Uit eerdere studies bleek dat bij patiënten met gemetastaseerde, triple-negatieve borstkanker (TNBC) pembrolizumabmonotherapie geassocieerd is met een aanzienlijke werkzaamheid en een hanteerbaar toxiciteitsprofiel.1 Daarnaast werden positieve resultaten gezien met pembrolizumab plus chemotherapie als neoadjuvante behandeling bij vroeg-stadium TNBC.2
In de gerandomiseerde fase 3-KEYNOTE-522-studie wordt bij patiënten met nieuw-gediagnosticeerd, vroeg-stadium TNBC de uitkomst onderzocht van neoadjuvante behandeling met pembrolizumab dan wel placebo in combinatie met chemotherapie, gevolgd door chirurgie en adjuvante behandeling met pembrolizumab of placebo. Eerdere analyses lieten zien dat adjuvant pembrolizumab plus chemotherapie versus placebo plus chemotherapie geassocieerd was met een significant hoger percentage pathologisch complete respons (pCR).3 In combinatie met chirurgie en adjuvant pembrolizumab was deze neoadjuvante behandeling bovendien geassocieerd met een significant betere gebeurtenisvrije overleving (EFS).4 De huidige, vooraf bepaalde, sensitiviteits- en subgroepanalyses van KEYNOTE-522 werden uitgevoerd om de robuustheid en samenhang van de EFS-resultaten te beoordelen.
EFS-voordeel
Een sensitiviteitsanalyse van de EFS bepaald aan de hand van vijf verschillende EFS-definities liet zien dat het EFS-voordeel van pembrolizumab plus chemotherapie vrijwel identiek was volgens alle EFS-definities (HR tussen 0,63 en 0,65), inclusief die van de primaire analyse.5 Onder deze definities één waarin vergeleken met de EFS-definitie van de primaire analyse een positieve snijrand bij de recentste operatie als EFS-gebeurtenis was weggelaten, en een andere waarbij een tweede primair mammacarcinoom als EFS-gebeurtenis was toegevoegd.

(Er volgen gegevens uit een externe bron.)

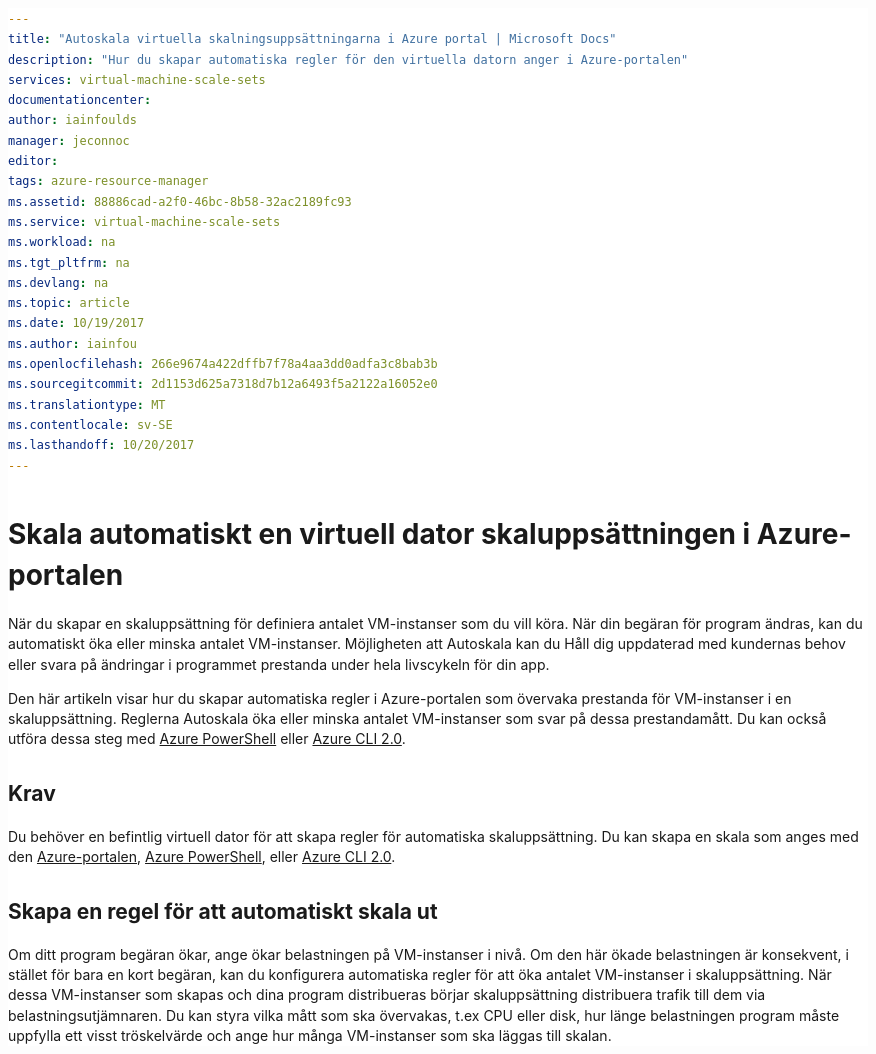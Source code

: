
 ```yaml
---
title: "Autoskala virtuella skalningsuppsättningarna i Azure portal | Microsoft Docs"
description: "Hur du skapar automatiska regler för den virtuella datorn anger i Azure-portalen"
services: virtual-machine-scale-sets
documentationcenter: 
author: iainfoulds
manager: jeconnoc
editor: 
tags: azure-resource-manager
ms.assetid: 88886cad-a2f0-46bc-8b58-32ac2189fc93
ms.service: virtual-machine-scale-sets
ms.workload: na
ms.tgt_pltfrm: na
ms.devlang: na
ms.topic: article
ms.date: 10/19/2017
ms.author: iainfou
ms.openlocfilehash: 266e9674a422dffb7f78a4aa3dd0adfa3c8bab3b
ms.sourcegitcommit: 2d1153d625a7318d7b12a6493f5a2122a16052e0
ms.translationtype: MT
ms.contentlocale: sv-SE
ms.lasthandoff: 10/20/2017
---
```

# <a name="automatically-scale-a-virtual-machine-scale-set-in-the-azure-portal"></a>Skala automatiskt en virtuell dator skaluppsättningen i Azure-portalen
När du skapar en skaluppsättning för definiera antalet VM-instanser som du vill köra. När din begäran för program ändras, kan du automatiskt öka eller minska antalet VM-instanser. Möjligheten att Autoskala kan du Håll dig uppdaterad med kundernas behov eller svara på ändringar i programmet prestanda under hela livscykeln för din app.

Den här artikeln visar hur du skapar automatiska regler i Azure-portalen som övervaka prestanda för VM-instanser i en skaluppsättning. Reglerna Autoskala öka eller minska antalet VM-instanser som svar på dessa prestandamått. Du kan också utföra dessa steg med [Azure PowerShell](virtual-machine-scale-sets-autoscale-powershell.md) eller [Azure CLI 2.0](virtual-machine-scale-sets-autoscale-cli.md).


## <a name="prerequisites"></a>Krav
Du behöver en befintlig virtuell dator för att skapa regler för automatiska skaluppsättning. Du kan skapa en skala som anges med den [Azure-portalen](virtual-machine-scale-sets-portal-create.md), [Azure PowerShell](virtual-machine-scale-sets-create.md#create-from-powershell), eller [Azure CLI 2.0](virtual-machine-scale-sets-create.md#create-from-azure-cli).


## <a name="create-a-rule-to-automatically-scale-out"></a>Skapa en regel för att automatiskt skala ut
Om ditt program begäran ökar, ange ökar belastningen på VM-instanser i nivå. Om den här ökade belastningen är konsekvent, i stället för bara en kort begäran, kan du konfigurera automatiska regler för att öka antalet VM-instanser i skaluppsättning. När dessa VM-instanser som skapas och dina program distribueras börjar skaluppsättning distribuera trafik till dem via belastningsutjämnaren. Du kan styra vilka mått som ska övervakas, t.ex CPU eller disk, hur länge belastningen program måste uppfylla ett visst tröskelvärde och ange hur många VM-instanser som ska läggas till skalan.
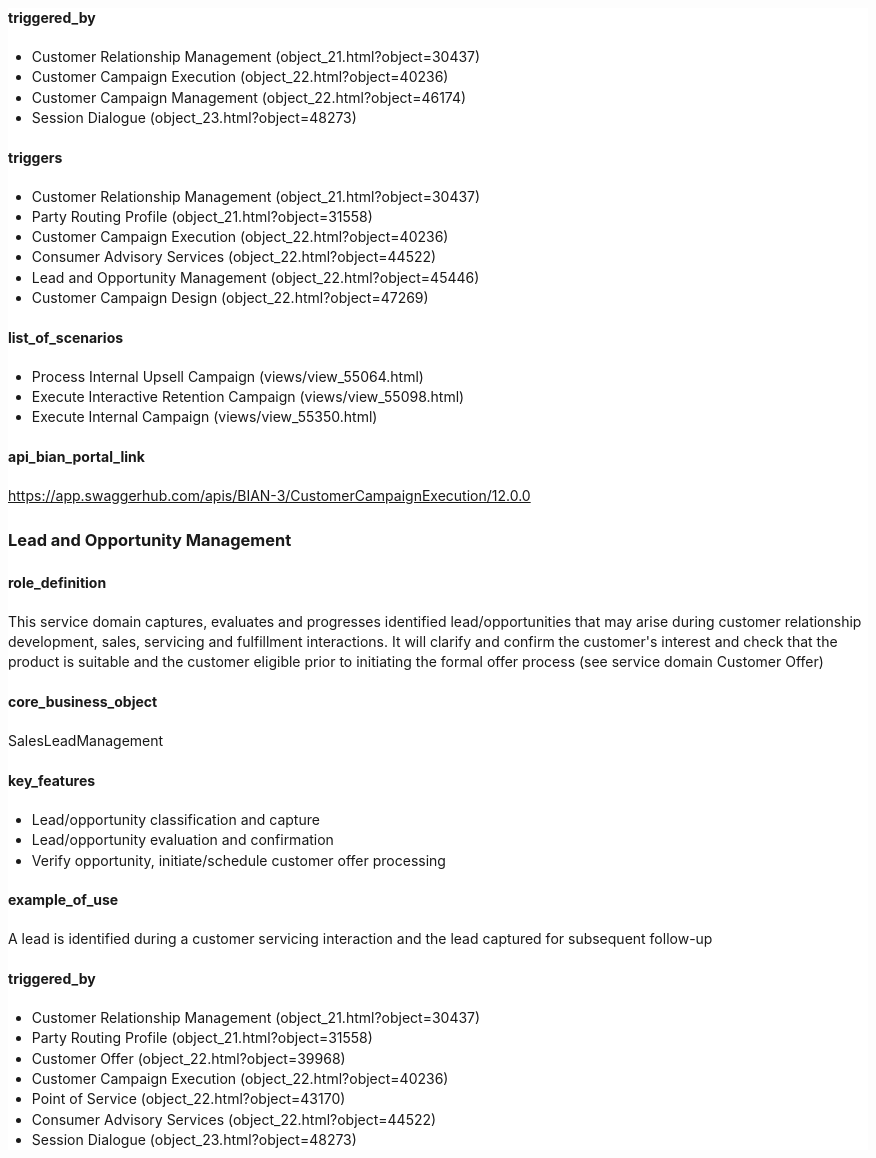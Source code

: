 #### triggered_by
- Customer Relationship Management (object_21.html?object=30437)
- Customer Campaign Execution (object_22.html?object=40236)
- Customer Campaign Management (object_22.html?object=46174)
- Session Dialogue (object_23.html?object=48273)

#### triggers
- Customer Relationship Management (object_21.html?object=30437)
- Party Routing Profile (object_21.html?object=31558)
- Customer Campaign Execution (object_22.html?object=40236)
- Consumer Advisory Services (object_22.html?object=44522)
- Lead and Opportunity Management (object_22.html?object=45446)
- Customer Campaign Design (object_22.html?object=47269)

#### list_of_scenarios
- Process Internal Upsell Campaign (views/view_55064.html)
- Execute Interactive Retention Campaign (views/view_55098.html)
- Execute Internal Campaign (views/view_55350.html)

#### api_bian_portal_link
https://app.swaggerhub.com/apis/BIAN-3/CustomerCampaignExecution/12.0.0


### Lead and Opportunity Management

#### role_definition
This service domain captures, evaluates and progresses identified lead/opportunities that may arise during customer relationship development, sales, servicing and fulfillment interactions. It will clarify and confirm the customer's interest and check that the product is suitable and the customer eligible prior to initiating the formal offer process (see service domain Customer Offer)

#### core_business_object
SalesLeadManagement

#### key_features
- Lead/opportunity classification and capture
- Lead/opportunity evaluation and confirmation
- Verify opportunity, initiate/schedule customer offer processing

#### example_of_use
A lead is identified during a customer servicing interaction and the lead captured for subsequent follow-up

#### triggered_by
- Customer Relationship Management (object_21.html?object=30437)
- Party Routing Profile (object_21.html?object=31558)
- Customer Offer (object_22.html?object=39968)
- Customer Campaign Execution (object_22.html?object=40236)
- Point of Service (object_22.html?object=43170)
- Consumer Advisory Services (object_22.html?object=44522)
- Session Dialogue (object_23.html?object=48273)
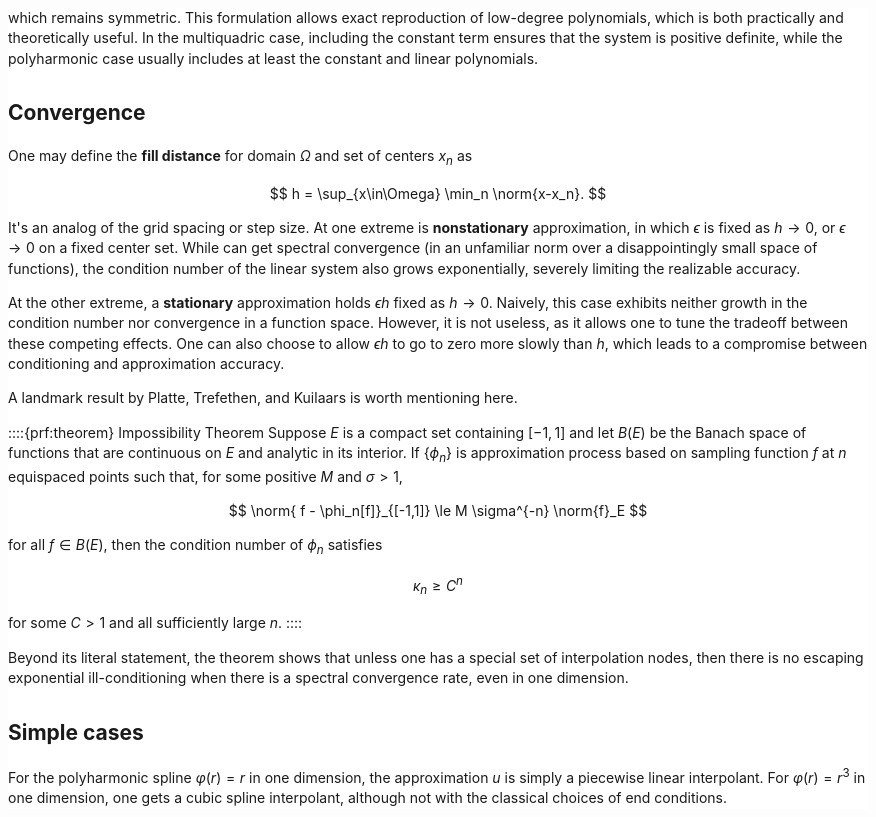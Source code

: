 which remains symmetric. This formulation allows exact reproduction of low-degree polynomials, which is both practically and theoretically useful. In the multiquadric case, including the constant term ensures that the system is positive definite, while the polyharmonic case usually includes at least the constant and linear polynomials. 


## Convergence

One may define the **fill distance** for domain $\Omega$ and set of centers $x_n$ as

$$
h = \sup_{x\in\Omega} \min_n \norm{x-x_n}. 
$$

It's an analog of the grid spacing or step size. At one extreme is **nonstationary** approximation, in which $\epsilon$ is fixed as $h\to 0$, or $\epsilon\to 0$ on a fixed center set. While can get spectral convergence (in an unfamiliar norm over a disappointingly small space of functions), the condition number of the linear system also grows exponentially, severely limiting the realizable accuracy.

At the other extreme, a **stationary** approximation holds $\epsilon h$ fixed as $h\to 0$. Naively, this case exhibits neither growth in the condition number nor convergence in a function space. However, it is not useless, as it allows one to tune the tradeoff between these competing effects. One can also choose to allow $\epsilon h$ to go to zero more slowly than $h$, which leads to a compromise between conditioning and approximation accuracy.

A landmark result by Platte, Trefethen, and Kuilaars is worth mentioning here.

::::{prf:theorem} Impossibility Theorem
Suppose $E$ is a compact set containing $[-1,1]$ and let $B(E)$ be the Banach space of functions that are continuous on $E$ and analytic in its interior. If $\{\phi_n\}$ is approximation process based on sampling function $f$ at $n$ equispaced points such that, for some positive $M$ and $\sigma >1$,

$$
\norm{ f - \phi_n[f]}_{[-1,1]} \le M \sigma^{-n} \norm{f}_E
$$

for all $f\in B(E)$, then the condition number of $\phi_n$ satisfies

$$
\kappa_n \ge C^n
$$

for some $C>1$ and all sufficiently large $n$.
::::

Beyond its literal statement, the theorem shows that unless one has a special set of interpolation nodes, then there is no escaping exponential ill-conditioning when there is a spectral convergence rate, even in one dimension.

## Simple cases

For the polyharmonic spline $\varphi(r)=r$ in one dimension, the approximation $u$ is simply a piecewise linear interpolant. For $\varphi(r)=r^3$ in one dimension, one gets a cubic spline interpolant, although not with the classical choices of end conditions. 
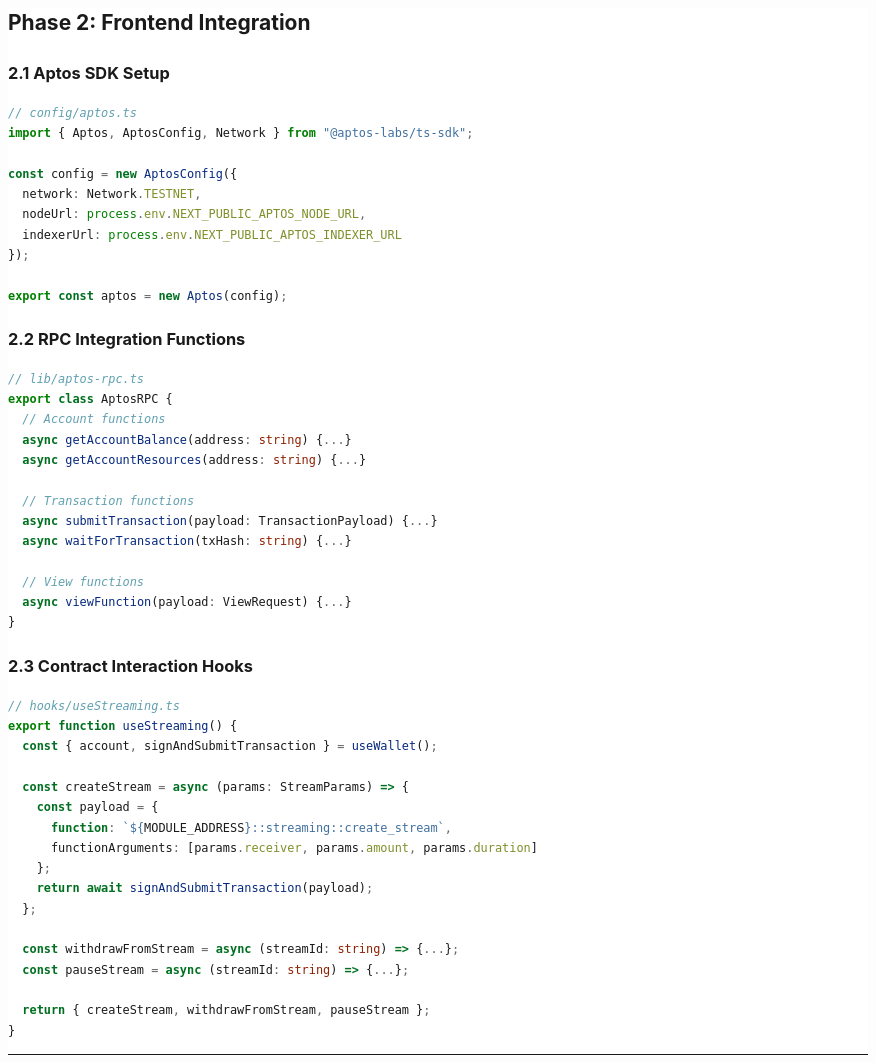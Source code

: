 
## Phase 2: Frontend Integration

### 2.1 Aptos SDK Setup
```typescript
// config/aptos.ts
import { Aptos, AptosConfig, Network } from "@aptos-labs/ts-sdk";

const config = new AptosConfig({
  network: Network.TESTNET,
  nodeUrl: process.env.NEXT_PUBLIC_APTOS_NODE_URL,
  indexerUrl: process.env.NEXT_PUBLIC_APTOS_INDEXER_URL
});

export const aptos = new Aptos(config);
```

### 2.2 RPC Integration Functions
```typescript
// lib/aptos-rpc.ts
export class AptosRPC {
  // Account functions
  async getAccountBalance(address: string) {...}
  async getAccountResources(address: string) {...}
  
  // Transaction functions
  async submitTransaction(payload: TransactionPayload) {...}
  async waitForTransaction(txHash: string) {...}
  
  // View functions
  async viewFunction(payload: ViewRequest) {...}
}
```

### 2.3 Contract Interaction Hooks
```typescript
// hooks/useStreaming.ts
export function useStreaming() {
  const { account, signAndSubmitTransaction } = useWallet();
  
  const createStream = async (params: StreamParams) => {
    const payload = {
      function: `${MODULE_ADDRESS}::streaming::create_stream`,
      functionArguments: [params.receiver, params.amount, params.duration]
    };
    return await signAndSubmitTransaction(payload);
  };
  
  const withdrawFromStream = async (streamId: string) => {...};
  const pauseStream = async (streamId: string) => {...};
  
  return { createStream, withdrawFromStream, pauseStream };
}
```

---
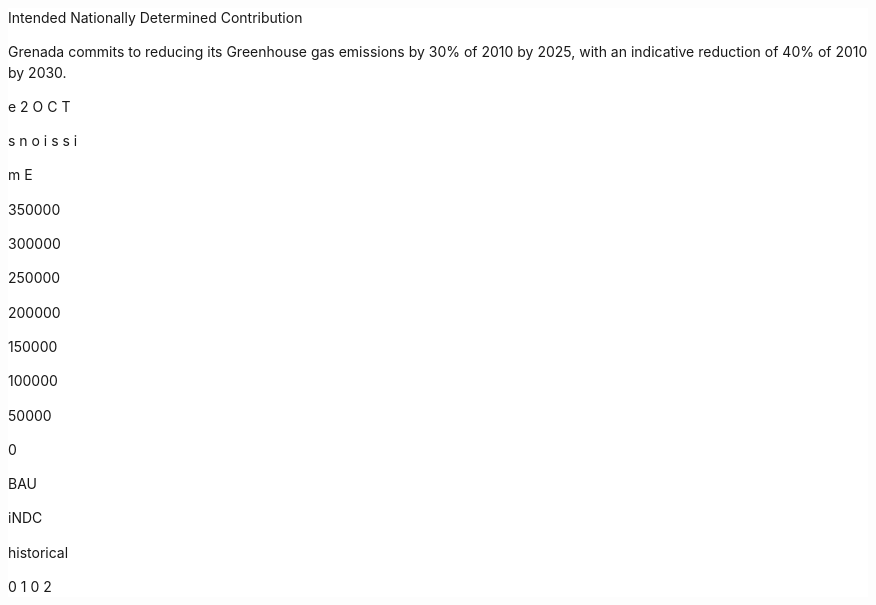 
 

 

 

 

 

 

Intended Nationally Determined Contribution 

Grenada commits to reducing its Greenhouse gas emissions by 30% of 2010 by 2025, with an 
indicative reduction of 40% of 2010 by 2030. 

 

e
2
O
C
T
 
s
n
o
i
s
s
i

m
E

350000

300000

250000

200000

150000

100000

50000

0

 

 

 

BAU

iNDC

historical

0
1
0
2
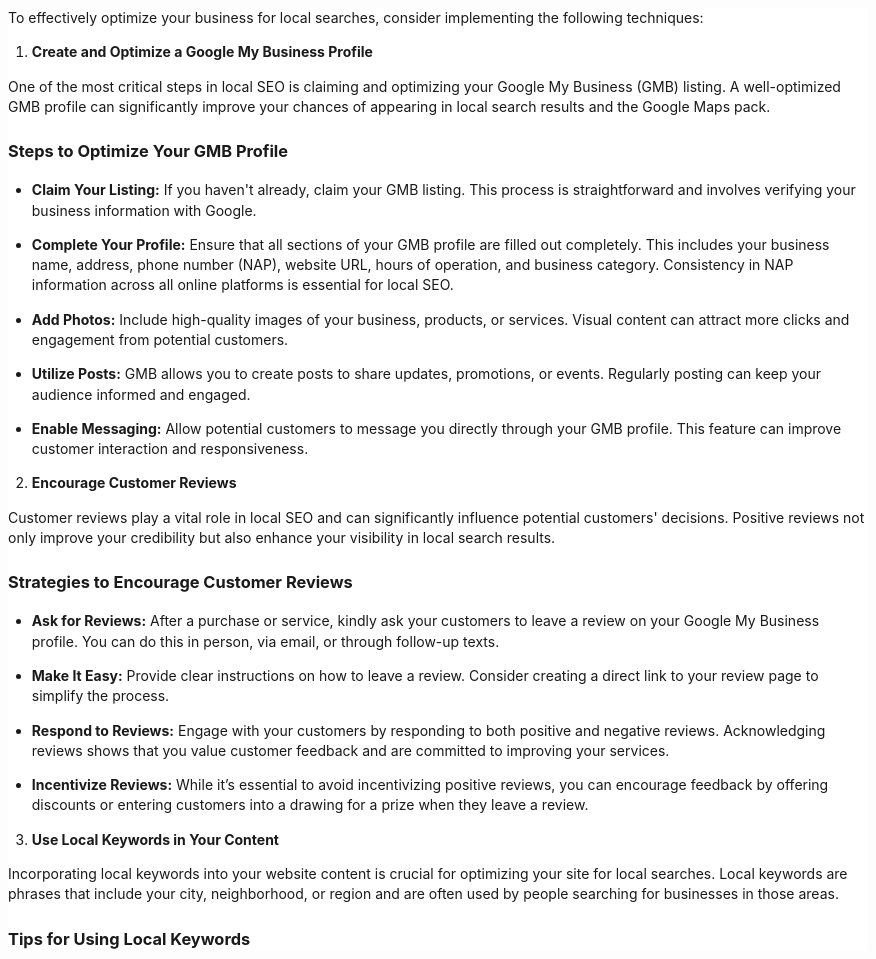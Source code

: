 To effectively optimize your business for local searches, consider implementing the following techniques:

1. **Create and Optimize a Google My Business Profile**

One of the most critical steps in local SEO is claiming and optimizing your Google My Business (GMB) listing. A well-optimized GMB profile can significantly improve your chances of appearing in local search results and the Google Maps pack.

### Steps to Optimize Your GMB Profile

* **Claim Your Listing:** If you haven't already, claim your GMB listing. This process is straightforward and involves verifying your business information with Google.

* **Complete Your Profile:** Ensure that all sections of your GMB profile are filled out completely. This includes your business name, address, phone number (NAP), website URL, hours of operation, and business category. Consistency in NAP information across all online platforms is essential for local SEO.

* **Add Photos:** Include high-quality images of your business, products, or services. Visual content can attract more clicks and engagement from potential customers.

* **Utilize Posts:** GMB allows you to create posts to share updates, promotions, or events. Regularly posting can keep your audience informed and engaged.

* **Enable Messaging:** Allow potential customers to message you directly through your GMB profile. This feature can improve customer interaction and responsiveness.

2. **Encourage Customer Reviews**

Customer reviews play a vital role in local SEO and can significantly influence potential customers' decisions. Positive reviews not only improve your credibility but also enhance your visibility in local search results.

### Strategies to Encourage Customer Reviews

* **Ask for Reviews:** After a purchase or service, kindly ask your customers to leave a review on your Google My Business profile. You can do this in person, via email, or through follow-up texts.

* **Make It Easy:** Provide clear instructions on how to leave a review. Consider creating a direct link to your review page to simplify the process.

* **Respond to Reviews:** Engage with your customers by responding to both positive and negative reviews. Acknowledging reviews shows that you value customer feedback and are committed to improving your services.

* **Incentivize Reviews:** While it’s essential to avoid incentivizing positive reviews, you can encourage feedback by offering discounts or entering customers into a drawing for a prize when they leave a review.

3. **Use Local Keywords in Your Content**

Incorporating local keywords into your website content is crucial for optimizing your site for local searches. Local keywords are phrases that include your city, neighborhood, or region and are often used by people searching for businesses in those areas.

### Tips for Using Local Keywords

Verder bleek uit een subgroepanalyse dat de experimentele behandeling geassocieerd was met een EFS-voordeel in alle subgroepen, waaronder die gedefinieerd door stadium en nodale en menopauzale status. “Zoals verwacht hadden patiënten met positieve lymfeklieren een slechtere prognose dan patiënten met negatieve lymfeklieren, maar pembrolizumab was in beide groepen geassocieerd met een EFS-voordeel (positieve klieren: HR 0,65; negatieve klieren: HR 0,58)”, aldus Schmid.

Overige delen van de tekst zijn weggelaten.